If Russia tried to defeat Ukrainian morale or conduct information operations against Ukraine, the U.S. could use a cyber operation to undermine or thwart their ability to send messages in some way, says the government official, and this wouldn't be a use of force, depending on the technique they used and the effect it had on Russian systems.
Corn offers a different example in which Cyber Command discovers the username and password for the administrator of a system being used to launch cyberattacks against Ukraine and gets into the system to change the password.
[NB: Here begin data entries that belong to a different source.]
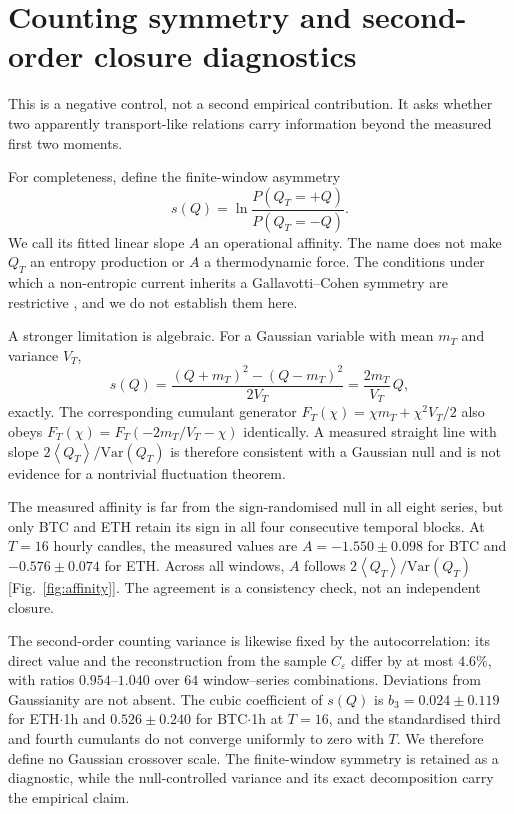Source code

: \documentclass[aps,pre,twocolumn,superscriptaddress,floatfix,nofootinbib]{revtex4-2}
\newcommand{\eps}{\varepsilon}
\newcommand{\avg}[1]{\left\langle #1 \right\rangle}
\newcommand{\Var}{\mathrm{Var}}
\begin{document}
\iffalse
\section{Counting symmetry and second-order closure diagnostics}
\label{sec:identity}

This is a negative control, not a second empirical contribution. It asks
whether two apparently transport-like relations carry information beyond the
measured first two moments.

For completeness, define the finite-window asymmetry
\begin{equation}
  s(Q)=\ln\frac{P(Q_T=+Q)}{P(Q_T=-Q)} .
\end{equation}
We call its fitted linear slope $A$ an operational affinity. The name does not
make $Q_T$ an entropy production or $A$ a thermodynamic force. The conditions
under which a non-entropic current inherits a Gallavotti--Cohen symmetry are
restrictive \cite{barato2012}, and we do not establish them here.

A stronger limitation is algebraic. For a Gaussian variable with mean $m_T$
and variance $V_T$,
\begin{equation}
  s(Q)=\frac{(Q+m_T)^2-(Q-m_T)^2}{2V_T}
      =\frac{2m_T}{V_T}\,Q ,
  \label{eq:identity}
\end{equation}
exactly. The corresponding cumulant generator
$F_T(\chi)=\chi m_T+\chi^2V_T/2$ also obeys
$F_T(\chi)=F_T(-2m_T/V_T-\chi)$ identically. A measured straight line with
slope $2\avg{Q_T}/\Var(Q_T)$ is therefore consistent with a Gaussian null and
is not evidence for a nontrivial fluctuation theorem.

The measured affinity is far from the sign-randomised null in all eight
series, but only BTC and ETH retain its sign in all four consecutive temporal
blocks. At $T=16$ hourly candles, the measured values are
$A=-1.550\pm0.098$ for BTC and $-0.576\pm0.074$ for ETH. Across all windows,
$A$ follows $2\avg{Q_T}/\Var(Q_T)$ [Fig.~\ref{fig:affinity}]. The agreement is
a consistency check, not an independent closure.

The second-order counting variance is likewise fixed by the autocorrelation:
its direct value and the reconstruction from the sample $C_\eps$ differ by at
most $4.6\%$, with ratios $0.954$--$1.040$ over $64$ window--series
combinations. Deviations from Gaussianity are not absent. The cubic coefficient
of $s(Q)$ is $b_3=0.024\pm0.119$ for ETH$\cdot$1h and
$0.526\pm0.240$ for BTC$\cdot$1h at $T=16$, and the standardised third and
fourth cumulants do not converge uniformly to zero with $T$. We therefore
define no Gaussian crossover scale. The finite-window symmetry is retained as
a diagnostic, while the null-controlled variance and its exact decomposition
carry the empirical claim.
\end{document}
“[S]o now you've locked out the system user. You've had a disruption effect, but you haven't done anything to harm the system whatsoever,” he says. “That’s eons away from destroying [or] causing damage that would begin to implicate use-of-force questions. “
As for what kinds of activity would qualify as a use of force or armed attack or otherwise escalate the conflict, this is difficult to say because so many of the legal questions around cyber conflict and thresholds are still unresolved, the experts say. Even top legal minds that attempted to answer these questions in the Tallinn Manual — one of the primary resources for assessing cyber operations against international law — failed to agree on many scenarios.
“We could take down a network and as long as there is no kinetic effect and doesn’t cause injury, some could argue that would not be a use of force,” says the government official. “But this is an unsettled question…. We use these operations in a way that we avoid [crossing] the lines, but no one knows what the lines are. They’re forming every day.”
And each nation draws the lines differently.
“[If you’re] changing information, making a system slow down or stop operating temporarily or permanently… France would consider this a sovereign violation,” he notes. “But other nations would think it did not violate sovereignty and international law.”
What individual states say about how they interpret different actions and what they will tolerate matters a lot, says Corn.
“More and more states have been making pronouncements about their views on international law and cyber,” he notes. “But there’s still a lot of ambiguity on the edges of a lot of these rules.”
If a U.S. offensive cyber operation hasn’t killed anyone or done injury, an argument could be made that it’s not an armed attack, the government official says. But if a cyber operation renders equipment permanently inoperable, experts disagree on whether this is an armed attack.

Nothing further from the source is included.